_Goal of the exercise_. Looking at the material below, count the lines that contain "春秋潜潭巴" and answer with the count only.

_Excerpted records_.

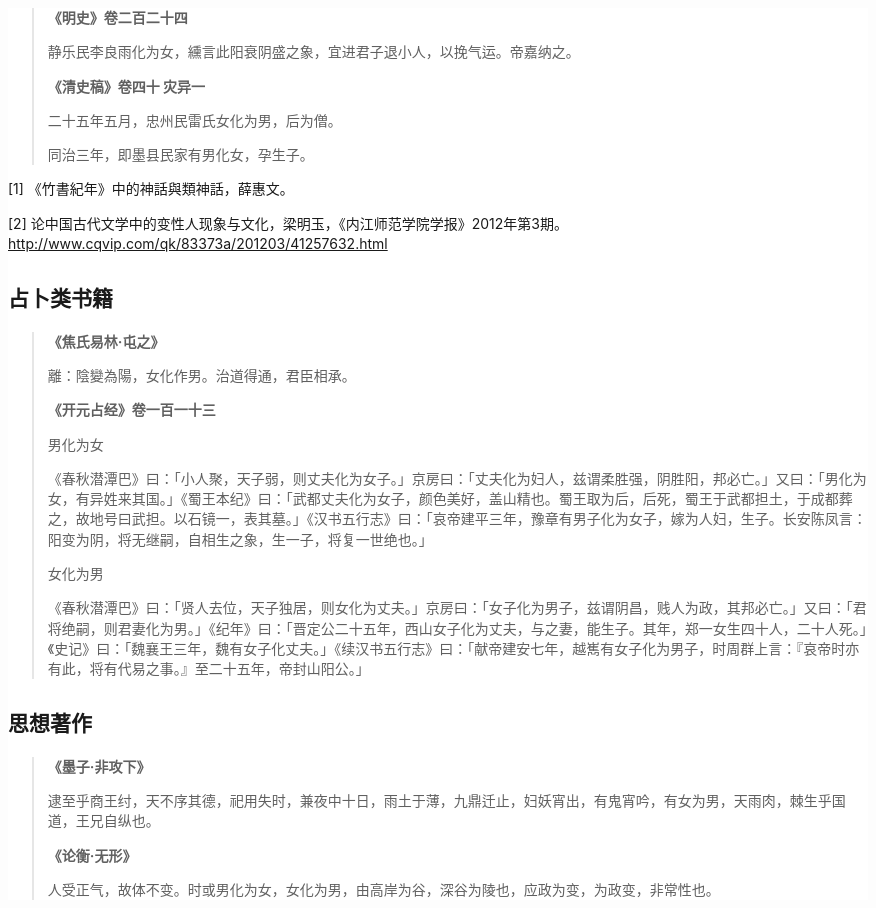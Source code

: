 > 
> 
> **《明史》卷二百二十四**   
> 
> 静乐民李良雨化为女，纁言此阳衰阴盛之象，宜进君子退小人，以挽气运。帝嘉纳之。
> 
> 
> **《清史稿》卷四十 灾异一**   
> 
> 二十五年五月，忠州民雷氏女化为男，后为僧。  
> 
> 同治三年，即墨县民家有男化女，孕生子。


[1] 《竹書紀年》中的神話與類神話，薛惠文。  

[2] 论中国古代文学中的变性人现象与文化，梁明玉，《内江师范学院学报》2012年第3期。<http://www.cqvip.com/qk/83373a/201203/41257632.html>


占卜类书籍
-----



> **《焦氏易林·屯之》**   
> 
> 離：陰變為陽，女化作男。治道得通，君臣相承。
> 
> 
> **《开元占经》卷一百一十三**   
> 
> 男化为女  
> 
> 《春秋潜潭巴》曰：「小人聚，天子弱，则丈夫化为女子。」京房曰：「丈夫化为妇人，兹谓柔胜强，阴胜阳，邦必亡。」又曰：「男化为女，有异姓来其国。」《蜀王本纪》曰：「武都丈夫化为女子，颜色美好，盖山精也。蜀王取为后，后死，蜀王于武都担土，于成都葬之，故地号曰武担。以石镜一，表其墓。」《汉书五行志》曰：「哀帝建平三年，豫章有男子化为女子，嫁为人妇，生子。长安陈凤言：阳变为阴，将无继嗣，自相生之象，生一子，将复一世绝也。」  
> 
> 女化为男  
> 
> 《春秋潜潭巴》曰：「贤人去位，天子独居，则女化为丈夫。」京房曰：「女子化为男子，兹谓阴昌，贱人为政，其邦必亡。」又曰：「君将绝嗣，则君妻化为男。」《纪年》曰：「晋定公二十五年，西山女子化为丈夫，与之妻，能生子。其年，郑一女生四十人，二十人死。」《史记》曰：「魏襄王三年，魏有女子化丈夫。」《续汉书五行志》曰：「献帝建安七年，越嶲有女子化为男子，时周群上言：『哀帝时亦有此，将有代易之事。』至二十五年，帝封山阳公。」


思想著作
----



> **《墨子·非攻下》**   
> 
> 逮至乎商王纣，天不序其德，祀用失时，兼夜中十日，雨土于薄，九鼎迁止，妇妖宵出，有鬼宵吟，有女为男，天雨肉，棘生乎国道，王兄自纵也。
> 
> 
> **《论衡·无形》**   
> 
> 人受正气，故体不变。时或男化为女，女化为男，由高岸为谷，深谷为陵也，应政为变，为政变，非常性也。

_Solution to this exercise_. 2